- **About this task**
Where the line with "First, download [the xpi" appears below, start writing out lines exactly, and finish with the line with "enter your kinto", which is included; write out nothing else.

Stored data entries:
○ ○ ○ ○

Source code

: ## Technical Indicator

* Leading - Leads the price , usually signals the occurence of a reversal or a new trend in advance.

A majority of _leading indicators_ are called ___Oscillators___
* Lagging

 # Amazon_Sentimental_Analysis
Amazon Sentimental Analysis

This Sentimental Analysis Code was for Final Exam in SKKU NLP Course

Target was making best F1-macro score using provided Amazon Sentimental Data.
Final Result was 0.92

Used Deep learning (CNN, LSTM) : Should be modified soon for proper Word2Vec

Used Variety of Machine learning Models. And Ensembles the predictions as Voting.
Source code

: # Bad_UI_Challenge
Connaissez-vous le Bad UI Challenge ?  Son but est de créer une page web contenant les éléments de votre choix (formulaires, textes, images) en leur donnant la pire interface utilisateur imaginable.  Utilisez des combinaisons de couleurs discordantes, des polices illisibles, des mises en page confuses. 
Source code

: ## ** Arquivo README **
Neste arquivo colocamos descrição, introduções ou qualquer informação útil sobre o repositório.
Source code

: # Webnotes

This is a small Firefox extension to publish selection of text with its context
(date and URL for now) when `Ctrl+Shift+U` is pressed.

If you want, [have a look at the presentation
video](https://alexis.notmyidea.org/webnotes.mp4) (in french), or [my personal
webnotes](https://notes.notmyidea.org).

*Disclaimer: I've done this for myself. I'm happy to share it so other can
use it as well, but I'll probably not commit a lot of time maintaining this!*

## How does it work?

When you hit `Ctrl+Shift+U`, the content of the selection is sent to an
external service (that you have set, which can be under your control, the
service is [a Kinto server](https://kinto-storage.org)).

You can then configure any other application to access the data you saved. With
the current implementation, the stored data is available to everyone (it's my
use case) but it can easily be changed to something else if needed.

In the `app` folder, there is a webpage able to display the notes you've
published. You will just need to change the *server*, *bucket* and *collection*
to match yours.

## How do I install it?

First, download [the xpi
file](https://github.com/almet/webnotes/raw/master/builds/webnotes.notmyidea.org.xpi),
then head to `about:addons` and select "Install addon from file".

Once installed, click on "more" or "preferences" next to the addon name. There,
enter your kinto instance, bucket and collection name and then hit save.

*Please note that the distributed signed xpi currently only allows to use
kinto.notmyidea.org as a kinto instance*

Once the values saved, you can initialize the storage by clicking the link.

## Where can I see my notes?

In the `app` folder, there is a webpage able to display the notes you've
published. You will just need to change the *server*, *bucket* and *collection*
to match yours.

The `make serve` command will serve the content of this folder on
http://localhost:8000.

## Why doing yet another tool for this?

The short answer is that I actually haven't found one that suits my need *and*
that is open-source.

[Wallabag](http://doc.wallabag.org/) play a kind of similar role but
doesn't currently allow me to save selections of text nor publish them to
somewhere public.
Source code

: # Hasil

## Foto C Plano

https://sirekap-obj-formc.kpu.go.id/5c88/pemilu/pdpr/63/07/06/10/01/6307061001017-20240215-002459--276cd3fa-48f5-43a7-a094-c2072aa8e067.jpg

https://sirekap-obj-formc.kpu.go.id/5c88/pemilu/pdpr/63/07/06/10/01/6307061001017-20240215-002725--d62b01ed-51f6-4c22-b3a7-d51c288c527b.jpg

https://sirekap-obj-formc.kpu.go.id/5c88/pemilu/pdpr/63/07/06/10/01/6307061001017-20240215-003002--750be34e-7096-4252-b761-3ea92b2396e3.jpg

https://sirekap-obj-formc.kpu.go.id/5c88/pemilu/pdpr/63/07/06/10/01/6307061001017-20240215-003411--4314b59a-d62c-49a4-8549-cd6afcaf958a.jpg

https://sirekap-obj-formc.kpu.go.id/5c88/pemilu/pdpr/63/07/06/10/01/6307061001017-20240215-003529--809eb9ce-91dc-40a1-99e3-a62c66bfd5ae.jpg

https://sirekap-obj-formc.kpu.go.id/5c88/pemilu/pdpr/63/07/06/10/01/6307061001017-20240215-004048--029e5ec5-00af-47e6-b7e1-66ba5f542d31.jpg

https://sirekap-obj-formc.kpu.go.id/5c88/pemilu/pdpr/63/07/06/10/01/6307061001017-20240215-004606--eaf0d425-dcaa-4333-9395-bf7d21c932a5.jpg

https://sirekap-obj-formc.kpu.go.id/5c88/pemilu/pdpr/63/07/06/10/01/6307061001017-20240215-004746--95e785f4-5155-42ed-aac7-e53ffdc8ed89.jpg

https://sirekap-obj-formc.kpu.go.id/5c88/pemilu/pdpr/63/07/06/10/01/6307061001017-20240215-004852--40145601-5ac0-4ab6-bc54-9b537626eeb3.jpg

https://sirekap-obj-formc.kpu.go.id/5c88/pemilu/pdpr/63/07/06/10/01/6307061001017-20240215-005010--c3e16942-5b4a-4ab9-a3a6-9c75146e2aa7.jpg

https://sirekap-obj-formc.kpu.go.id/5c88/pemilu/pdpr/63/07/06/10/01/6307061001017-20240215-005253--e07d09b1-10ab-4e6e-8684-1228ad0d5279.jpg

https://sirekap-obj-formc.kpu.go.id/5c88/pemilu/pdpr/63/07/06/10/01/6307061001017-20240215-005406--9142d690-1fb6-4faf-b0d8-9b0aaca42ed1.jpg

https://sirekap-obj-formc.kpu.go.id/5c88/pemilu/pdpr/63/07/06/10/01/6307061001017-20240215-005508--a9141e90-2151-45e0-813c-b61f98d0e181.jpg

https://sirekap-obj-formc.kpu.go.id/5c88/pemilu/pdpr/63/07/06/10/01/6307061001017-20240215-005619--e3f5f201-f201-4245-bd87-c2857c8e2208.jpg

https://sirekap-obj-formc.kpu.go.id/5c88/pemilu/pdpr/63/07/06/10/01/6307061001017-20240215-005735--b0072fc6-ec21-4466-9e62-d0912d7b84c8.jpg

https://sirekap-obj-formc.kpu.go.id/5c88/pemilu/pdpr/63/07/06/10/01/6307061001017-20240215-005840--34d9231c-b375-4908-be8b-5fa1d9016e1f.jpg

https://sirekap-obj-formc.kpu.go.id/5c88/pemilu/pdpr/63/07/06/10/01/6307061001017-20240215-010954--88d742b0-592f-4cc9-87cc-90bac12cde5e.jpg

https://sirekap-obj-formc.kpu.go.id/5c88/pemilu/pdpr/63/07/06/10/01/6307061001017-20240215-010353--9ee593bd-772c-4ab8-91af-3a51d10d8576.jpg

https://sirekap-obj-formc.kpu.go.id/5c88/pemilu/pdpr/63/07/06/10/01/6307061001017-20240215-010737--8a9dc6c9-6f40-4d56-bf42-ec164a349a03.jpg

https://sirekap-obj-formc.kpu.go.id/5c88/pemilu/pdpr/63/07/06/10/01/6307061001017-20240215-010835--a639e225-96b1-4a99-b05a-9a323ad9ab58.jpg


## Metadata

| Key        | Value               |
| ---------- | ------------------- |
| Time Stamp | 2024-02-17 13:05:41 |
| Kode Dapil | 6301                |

○ ○ ○ ○

- **Response to this exercise**
First, download [the xpi
file](https://github.com/almet/webnotes/raw/master/builds/webnotes.notmyidea.org.xpi),
then head to `about:addons` and select "Install addon from file".

Once installed, click on "more" or "preferences" next to the addon name. There,
enter your kinto instance, bucket and collection name and then hit save.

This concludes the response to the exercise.